La première partie de la recension se trouve ici :
Jacques Derrida : Geschlecht III. Sexe, race, nation, humanité (partie I)
F : Le nationalisme philosophique de Heidegger
Mais si la question de l’être est inséparable de celle de la langue, et celle-ci de l’entretien entre pensée et poésie, le retour à l’origine est chez Heidegger dans un lien intime avec ce recours à « notre langue ». Nous sommes ainsi amenés à l’autre thème majeur de Geschlecht III, à savoir la question politique du « nationalisme philosophique », qui constitue le titre général des séminaires de Derrida pendant ces années à l’EHESS. Le lecteur trouvera dans la préface de R. Therezo (p. 18 sq.) les indications nécessaires pour placer cette analyse dans le contexte plus large du séminaire de Derrida, qui avait déjà repéré une forme subtile et « métaphysique » de nationalisme chez Fichte, au moment même où celui-ci fait appel à une proximité des autres peuples au Geschlecht allemand : ce que Derrida repère c’est « l’association paradoxale mais régulière du nationalisme à un cosmopolitisme et à un humanisme »[1], en d’autres termes un nationalisme qui consiste à élire une nationalité comme la meilleure voie d’accès à l’humanité en général et en même temps à donner à cette nationalité une dimension cosmopolitico-universelle. Dans une forme peut-être encore plus complexe, raffinée et surdéterminée, c’est ce même schème que Derrida, mutatis mutandis, retrouve à l’œuvre chez Heidegger, qui termine sa « situation » du poème de Trakl par les thèmes du pays, de la patrie, du Geschlecht « regagnant son propre foyer »[2] : non pas un nationalisme « vulgaire », empirique ou racial, mais un appel aux allemands, à partir d’une destination non empirique et donc d’un horizon qui les déborde, pour qu’ils assument leur rôle dans un nouveau commencement de tout l’Occident, qui doit être à son tour pensé de façon non empirique à partir de la proximité à l’origine.

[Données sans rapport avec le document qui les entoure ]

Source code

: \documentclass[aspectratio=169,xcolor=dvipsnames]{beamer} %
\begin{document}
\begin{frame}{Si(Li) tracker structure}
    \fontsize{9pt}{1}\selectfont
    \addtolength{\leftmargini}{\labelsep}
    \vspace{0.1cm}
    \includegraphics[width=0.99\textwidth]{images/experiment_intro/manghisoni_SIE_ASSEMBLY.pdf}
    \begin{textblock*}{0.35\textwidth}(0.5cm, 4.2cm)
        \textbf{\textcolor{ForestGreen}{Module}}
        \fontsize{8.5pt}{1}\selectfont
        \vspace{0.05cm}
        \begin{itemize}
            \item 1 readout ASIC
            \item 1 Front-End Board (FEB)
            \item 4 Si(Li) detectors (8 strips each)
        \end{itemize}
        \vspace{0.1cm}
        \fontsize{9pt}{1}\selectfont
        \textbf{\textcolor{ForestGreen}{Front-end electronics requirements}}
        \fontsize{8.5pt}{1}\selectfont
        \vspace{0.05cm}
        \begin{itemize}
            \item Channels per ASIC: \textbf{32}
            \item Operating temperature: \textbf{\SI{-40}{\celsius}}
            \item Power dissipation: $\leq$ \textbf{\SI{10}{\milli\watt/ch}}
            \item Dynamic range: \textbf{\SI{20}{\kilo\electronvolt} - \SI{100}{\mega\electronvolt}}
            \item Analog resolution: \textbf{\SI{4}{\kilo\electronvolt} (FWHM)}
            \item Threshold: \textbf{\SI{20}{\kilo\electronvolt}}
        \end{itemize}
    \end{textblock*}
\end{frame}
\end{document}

La question du nationalisme chez Heidegger nous semble être dans l’analyse derridienne le résultat de la conjonction des thèmes du retour à l’origine et de l’idiome. D’une part, le schème du retour comme ressourcement, dit Derrida, est le thème à partir duquel tout nationalisme se détermine et se laisse penser (cf. p. 152) : « le retour n’est pas un prédicat accidentel ou supplémentaire de l’habitat ou de la patrie (Heimat), c’est le mouvement essentiel qui constitue ou institue originairement la patrie ou le pays comme promesse d’habitat » (p. 171) – même si dans ce cas (ou peut-être surtout parce que dans ce cas) le pays n’est pas un lieu empirique qu’on a quitté un jour ou qu’on devra effectivement retrouver, mais « n’apparaît comme tel que depuis la promesse du retour » (ibid.). D’autre part, si le Gedicht qui traverse et rassemble la poésie de Trakl demeure comme tel silencieux et imprononcé, il n’est cependant nulle part ailleurs que dans les poèmes singuliers auxquels il donne lieu et il doit donc avoir un rapport privilégié avec leur langue : « son silence est allemand, il parle allemand » (p. 102). C’est pourquoi Derrida, dans un des passages les plus denses de son texte qu’on nous permettra de citer in extenso, écrit :
[Trakl] chante cette Sprache qui frappe et en frappant juste apporte la paix, la douceur. Est-il abusif de prétendre que cette juste frappe, en tant qu’elle parle et appelle la douceur, a un rapport essentiel avec la possibilité de la langue, l’allemande, dans laquelle cela se dit ; et donc que le pays du soir (qui n’est pas l’Occident) que chante la poésie de Trakl a un rapport essentiel avec cette Sprache ; et donc qu’une certaine Allemagne – non pas l’Allemagne nationale de fait […] – est le lieu de cet appel de l’Occident par-delà l’Occident, du pays du soir par-delà l’Occident européen métaphysico-chrétien : l’Allemagne appelée autant que lieu de l’appel ? L’Allemagne comme ce qui est tu par cette parole silencieuse, comme ce qui est chanté ? Et donc comme lieu d’avènement, d’événement et d’appropriation (Ereignis) de cet « Ein Geschlecht » […]. (p. 156).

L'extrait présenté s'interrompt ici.